2009年8月5日水曜日

SEDA の論文(続き)

このエントリのさらに続き

- Matt Welsh による SEDA の過負荷時の制御手法について論じた論文. DSMS における Load Shedding に関しても大いに関係してくる。
Matt Welsh and David Culler, "Adaptive Overload Control for Busy Internet Servers"

- SEDA の肝は 2.2 章に書かれているが、ソフトウェアをステージに分割し、開発者に明示的にキューのコントロールを許すことによって、アプリケーションに特化したパフォーマンスコントロールが可能になること。System S 自身はキュー自身は見えていないので、その部分は UDOP (User-Defined Operator) で実装する必要がある。また、ステージ化することのその他の利点は、パフォーマンスのボトルネックを発見するのが容易になること。ステージごとのキューの状態(常に満杯になっているか?)を監視することで、容易にボトルネックがわかるし、そこのキューだけを制御しさえすれば良くなる。

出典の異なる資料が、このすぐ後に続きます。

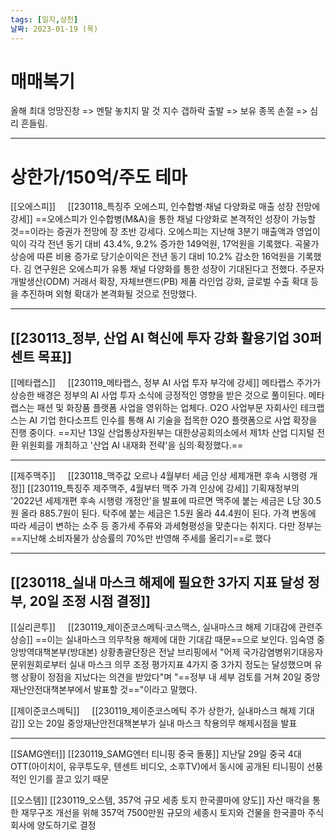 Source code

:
 ```yaml
---
tags: [일지,상천]
날짜: 2023-01-19 (목)
---
```


# 매매복기

올해 최대 엉망진창 => 멘탈 놓치지 말 것
지수 갭하락 출발 => 보유 종목 손절 => 심리 흔들림.    

___

# 상한가/150억/주도 테마

[[오에스피]]    
[[230118_특징주 오에스피, 인수합병·채널 다양화로 매출 성장 전망에 강세]]
==오에스피가 인수합병(M&A)을 통한 채널 다양화로 본격적인 성장이 가능할 것==이라는 증권가 전망에 장 초반 강세다.  오에스피는 지난해 3분기 매출액과 영업이익이 각각 전년 동기 대비 43.4%, 9.2% 증가한 149억원, 17억원을 기록했다. 곡물가 상승에 따른 비용 증가로 당기순이익은 전년 동기 대비 10.2% 감소한 16억원을 기록했다.
김 연구원은 오에스피가 유통 채널 다양화를 통한 성장이 기대된다고 전했다. 주문자개발생산(ODM) 거래서 확장, 자체브랜드(PB) 제품 라인업 강화, 글로벌 수출 확대 등을 추진하며 외형 확대가 본격화될 것으로 전망했다.

____

## [[230113_정부, 산업 AI 혁신에 투자 강화 활용기업 30퍼센트 목표]]
[[메타랩스]]    
[[230119_메타랩스, 정부 AI 사업 투자 부각에 강세]]
메타랩스 주가가 상승한 배경은 정부의 AI 사업 투자 소식에 긍정적인 영향을 받은 것으로 풀이된다. 메타랩스는 패션 및 화장품 플랫폼 사업을 영위하는 업체다. O2O 사업부문 자회사인 테크랩스는 AI 기업 한다소프트 인수를 통해 AI 기술을 접목한 O2O 플랫폼으로 사업 확장을 진행 중이다.
==지난 13일 산업통상자원부는 대한상공회의소에서 제1차 산업 디지털 전환 위원회를 개최하고 '산업 AI 내재화 전략'을 심의·확정했다.==

___

[[제주맥주]]    
[[230118_맥주값 오르나 4월부터 세금 인상 세제개편 후속 시행령 개정]]
[[230119_특징주 제주맥주, 4월부터 맥주 가격 인상에 강세]]
기획재정부의 '2022년 세제개편 후속 시행령 개정안'을 발표에 따르면 맥주에 붙는 세금은 L당 30.5원 올라 885.7원이 된다. 탁주에 붙는 세금은 1.5원 올라 44.4원이 된다.
가격 변동에 따라 세금이 변하는 소주 등 종가세 주류와 과세형평성을 맞춘다는 취지다. 다만 정부는 ==지난해 소비자물가 상승률의 70%만 반영해 주세를 올리기==로 했다

___

## [[230118_실내 마스크 해제에 필요한 3가지 지표 달성 정부, 20일 조정 시점 결정]]
[[실리콘투]]    
[[230119_제이준코스메틱·코스맥스, 실내마스크 해제 기대감에 관련주 상승]]
==이는 실내마스크 의무착용 해제에 대한 기대감 때문==으로 보인다.
임숙영 중앙방역대책본부(방대본) 상황총괄단장은 전날 브리핑에서 "어제 국가감염병위기대응자문위원회로부터 실내 마스크 의무 조정 평가지표 4가지 중 3가지 정도는 달성했으며 유행 상황이 정점을 지났다는 의견을 받았다"며 "==정부 내 세부 검토를 거쳐 20일 중앙재난안전대책본부에서 발표할 것=="이라고 말했다.

[[제이준코스메틱]]    
[[230119_제이준코스메틱 주가 상한가, 실내마스크 해제 기대감]]
오는 20일 중앙재난안전대책본부가 실내 마스크 착용의무 해제시점을 발표

___

[[SAMG엔터]]
[[230119_SAMG엔터 티니핑 중국 돌풍]]
지난달 29일 중국 4대 OTT(아이치이, 유쿠투도우, 텐센트 비디오, 소후TV)에서 동시에 공개된 티니핑이 선풍적인 인기를 끌고 있기 때문


[[오스템]]
[[230119_오스템, 357억 규모 세종 토지 한국콜마에 양도]]
자산 매각을 통한 재무구조 개선을 위해 357억 7500만원 규모의 세종시 토지와 건물을 한국콜마 주식회사에 양도하기로 결정

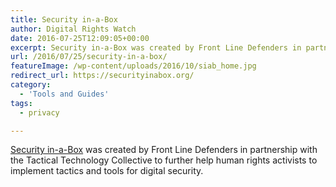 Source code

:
 ```yaml
---
title: Security in-a-Box
author: Digital Rights Watch
date: 2016-07-25T12:09:05+00:00
excerpt: Security in-a-Box was created by Front Line Defenders in partnership with the Tactical Technology Collective to further help human rights activists to implement tactics and tools for digital security.
url: /2016/07/25/security-in-a-box/
featureImage: /wp-content/uploads/2016/10/siab_home.jpg
redirect_url: https://securityinabox.org/
category:
  - 'Tools and Guides'
tags:
  - privacy

---
```

[Security in-a-Box][1] was created by Front Line Defenders in partnership with the Tactical Technology Collective to further help human rights activists to implement tactics and tools for digital security.

 [1]: https://www.frontlinedefenders.org/en/programme/digital-protection

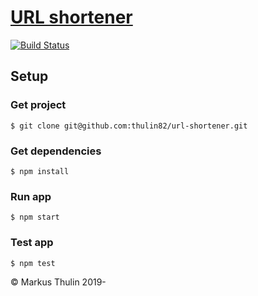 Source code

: # [URL shortener](https://github.com/thulin82/url-shortener)
[![Build Status](https://travis-ci.com/thulin82/url-shortener.svg?branch=master)](https://travis-ci.com/thulin82/url-shortener)

Setup
---------------------
### Get project
```
$ git clone git@github.com:thulin82/url-shortener.git
```
### Get dependencies
```
$ npm install
```
### Run app
```
$ npm start
```
### Test app
```
$ npm test
```

© Markus Thulin 2019- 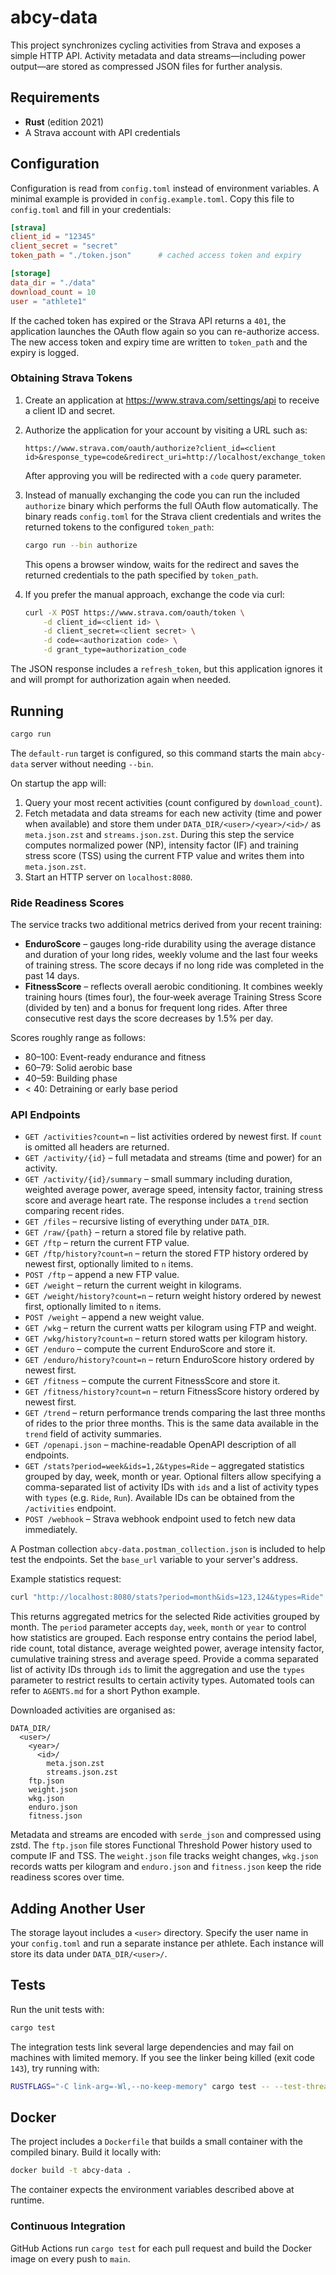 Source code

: # abcy-data

This project synchronizes cycling activities from Strava and exposes a simple HTTP API.  Activity metadata and data streams—including power output—are stored as compressed JSON files for further analysis.

## Requirements

- **Rust** (edition 2021)
- A Strava account with API credentials

## Configuration

Configuration is read from `config.toml` instead of environment variables. A minimal example is provided in `config.example.toml`. Copy this file to `config.toml` and fill in your credentials:

```toml
[strava]
client_id = "12345"
client_secret = "secret"
token_path = "./token.json"      # cached access token and expiry

[storage]
data_dir = "./data"
download_count = 10
user = "athlete1"
```

If the cached token has expired or the Strava API returns a `401`, the
application launches the OAuth flow again so you can re-authorize access.
The new access token and expiry time are written to `token_path` and the expiry
is logged.

### Obtaining Strava Tokens

1. Create an application at <https://www.strava.com/settings/api> to receive a client ID and secret.
2. Authorize the application for your account by visiting a URL such as:

   ```text
   https://www.strava.com/oauth/authorize?client_id=<client id>&response_type=code&redirect_uri=http://localhost/exchange_token&approval_prompt=force&scope=activity:read_all
   ```

   After approving you will be redirected with a `code` query parameter.
3. Instead of manually exchanging the code you can run the included
   `authorize` binary which performs the full OAuth flow automatically. The
   binary reads `config.toml` for the Strava client credentials and writes the
   returned tokens to the configured `token_path`:

   ```bash
   cargo run --bin authorize
   ```

   This opens a browser window, waits for the redirect and saves the returned
   credentials to the path specified by `token_path`.

4. If you prefer the manual approach, exchange the code via curl:

   ```bash
   curl -X POST https://www.strava.com/oauth/token \
       -d client_id=<client id> \
       -d client_secret=<client secret> \
       -d code=<authorization code> \
       -d grant_type=authorization_code
   ```

  The JSON response includes a `refresh_token`, but this application ignores it
  and will prompt for authorization again when needed.

## Running

```bash
cargo run
```

The `default-run` target is configured, so this command starts the main
`abcy-data` server without needing `--bin`.

On startup the app will:

1. Query your most recent activities (count configured by `download_count`).
2. Fetch metadata and data streams for each new activity (time and power when
   available) and store them under `DATA_DIR/<user>/<year>/<id>/` as
   `meta.json.zst` and `streams.json.zst`. During this step the service
   computes normalized power (NP), intensity factor (IF) and training stress
   score (TSS) using the current FTP value and writes them into `meta.json.zst`.
3. Start an HTTP server on `localhost:8080`.

### Ride Readiness Scores

The service tracks two additional metrics derived from your recent training:

- **EnduroScore** – gauges long-ride durability using the average distance and
  duration of your long rides, weekly volume and the last four weeks of training
  stress. The score decays if no long ride was completed in the past 14 days.
- **FitnessScore** – reflects overall aerobic conditioning. It combines weekly
  training hours (times four), the four‑week average Training Stress Score
  (divided by ten) and a bonus for frequent long rides. After three consecutive
  rest days the score decreases by 1.5% per day.

Scores roughly range as follows:

- 80–100: Event-ready endurance and fitness
- 60–79: Solid aerobic base
- 40–59: Building phase
- < 40: Detraining or early base period

### API Endpoints

- `GET /activities?count=n` – list activities ordered by newest first. If `count` is omitted all headers are returned.
- `GET /activity/{id}` – full metadata and streams (time and power) for an activity.
- `GET /activity/{id}/summary` – small summary including duration, weighted average power, average speed, intensity factor, training stress score and average heart rate. The response includes a `trend` section comparing recent rides.
- `GET /files` – recursive listing of everything under `DATA_DIR`.
- `GET /raw/{path}` – return a stored file by relative path.
- `GET /ftp` – return the current FTP value.
- `GET /ftp/history?count=n` – return the stored FTP history ordered by newest first, optionally limited to `n` items.
- `POST /ftp` – append a new FTP value.
- `GET /weight` – return the current weight in kilograms.
- `GET /weight/history?count=n` – return weight history ordered by newest first, optionally limited to `n` items.
- `POST /weight` – append a new weight value.
- `GET /wkg` – return the current watts per kilogram using FTP and weight.
- `GET /wkg/history?count=n` – return stored watts per kilogram history.
- `GET /enduro` – compute the current EnduroScore and store it.
- `GET /enduro/history?count=n` – return EnduroScore history ordered by newest first.
- `GET /fitness` – compute the current FitnessScore and store it.
- `GET /fitness/history?count=n` – return FitnessScore history ordered by newest first.
- `GET /trend` – return performance trends comparing the last three months of rides to the prior three months. This is the same data available in the `trend` field of activity summaries.
- `GET /openapi.json` – machine-readable OpenAPI description of all endpoints.
- `GET /stats?period=week&ids=1,2&types=Ride` – aggregated statistics grouped by day, week,
  month or year. Optional filters allow specifying a comma-separated list of activity
  IDs with `ids` and a list of activity types with `types` (e.g. `Ride`, `Run`).
  Available IDs can be obtained from the `/activities` endpoint.
- `POST /webhook` – Strava webhook endpoint used to fetch new data immediately.

A Postman collection `abcy-data.postman_collection.json` is included to help
test the endpoints. Set the `base_url` variable to your server's address.

Example statistics request:

```bash
curl "http://localhost:8080/stats?period=month&ids=123,124&types=Ride"
```

This returns aggregated metrics for the selected Ride activities grouped by month.
The `period` parameter accepts `day`, `week`, `month` or `year` to control
how statistics are grouped. Each response entry contains the period label,
ride count, total distance, average weighted power, average intensity
factor, cumulative training stress and average speed. Provide a comma
separated list of activity IDs through `ids` to limit the aggregation and
use the `types` parameter to restrict results to certain activity types.
Automated tools can refer to `AGENTS.md` for a short Python example.

Downloaded activities are organised as:

```
DATA_DIR/
  <user>/
    <year>/
      <id>/
        meta.json.zst
        streams.json.zst
    ftp.json
    weight.json
    wkg.json
    enduro.json
    fitness.json
```

Metadata and streams are encoded with `serde_json` and compressed using zstd. The `ftp.json` file stores Functional Threshold Power history used to compute IF and TSS. The `weight.json` file tracks weight changes, `wkg.json` records watts per kilogram and `enduro.json` and `fitness.json` keep the ride readiness scores over time.

## Adding Another User

The storage layout includes a `<user>` directory.  Specify the user name in your
`config.toml` and run a separate instance per athlete.  Each instance will store
its data under `DATA_DIR/<user>/`.

## Tests

Run the unit tests with:

```bash
cargo test
```

The integration tests link several large dependencies and may fail on machines
with limited memory. If you see the linker being killed (exit code `143`), try
running with:

```bash
RUSTFLAGS="-C link-arg=-Wl,--no-keep-memory" cargo test -- --test-threads=1
```

## Docker

The project includes a `Dockerfile` that builds a small container with the compiled binary. Build it locally with:

```bash
docker build -t abcy-data .
```

The container expects the environment variables described above at runtime.

### Continuous Integration

GitHub Actions run `cargo test` for each pull request and build the Docker image on every push to `main`.

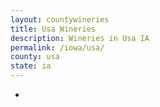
 ```yaml
---
layout: countywineries
title: Usa Wineries
description: Wineries in Usa IA
permalink: /iowa/usa/
county: usa
state: ia
---
```

-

- ニュースサイトなどではある突発的な事故などが起きると、システムの想定するリクエスト数の百倍、千倍のリクエストが到着することがある (これを Slashdot Effect とかつては呼んでいた)。しかし、これらを想定して Capacity Planning していては Over Spec なシステム構築となる。よって、ソフトウェア的にそれらを回避する必要がある。

- 回避方法としては、コネクション数やスレッド数の上限を設定しておき、リクエストを受け付けない方法と、もう一つは、結果のクオリティを下げる方法がある。後者は例えば、HTML を通常版と軽量版 (Ethernet パケットに収まるぐらい。例えば、画像も解像度を低くするなど)の2つを用意しておき、過負荷時には軽量版の HTML ファイルをクライアントに返す方法などがある。

- この従来の手法は、コネクション数とスレッド数をサーバー管理者が Web サーバーの設定ファイルなどに設定する必要があるが、これは経験的に決められたものであり、必ずしも最適値にならない。よって、低い値にしまいすぎて、スループットが出なかったり、大きくしすぎると、常にシステムが満杯状態で、すべてのリクエストに対してレスポンスタイムが悪くなるという事態に陥ってしまう。

- このようなケースは、Web サイトの運営者側からすると宜しくない状況で、レスポンス時間が長いと、顧客が離れていってしまう恐れが高まる。運営者からすると、平均的にすべてのユーザーに悪いレスポンスタイムを返すよりも、一部のユーザー(例えば10%)には、きっぱりと、「今は混んでるから後から来てね」と断り、他の90%に対して、それなりに acceptable なレスポンスを返してしまった方が良いだろう。

- この論文では、上記のような問題に対して、パフォーマンスコントロールを柔軟に可能にするフレームワークを SEDA 上に構築。Web Mail システム Arashi を構築して評価している。

- SEDA のキューに入ってくるメッセージの処理時間(レスポンスタイム)をモニタリングし、その傾向によって性能制御する仕組みを設計。例えば、レスポンスタイムが悪くなってきたら、ある一定数の確率でリクエストを Drop したり、他のサーバーに割り振ったりする。

- キューを監視するコントローラを設定し、リクエストがキューに入った時間と、処理を完了し、クライアントに結果を返すまでの end-to-end の時間を測定。その TAT (Turn around time) がある閾値以上になったときには、Load Shedding アルゴリズムを発動させ、一部のリクエストを優先して処理し、一部はあきらめることによって、全体のレスポンスタイムの中央値を良くする手法を提案。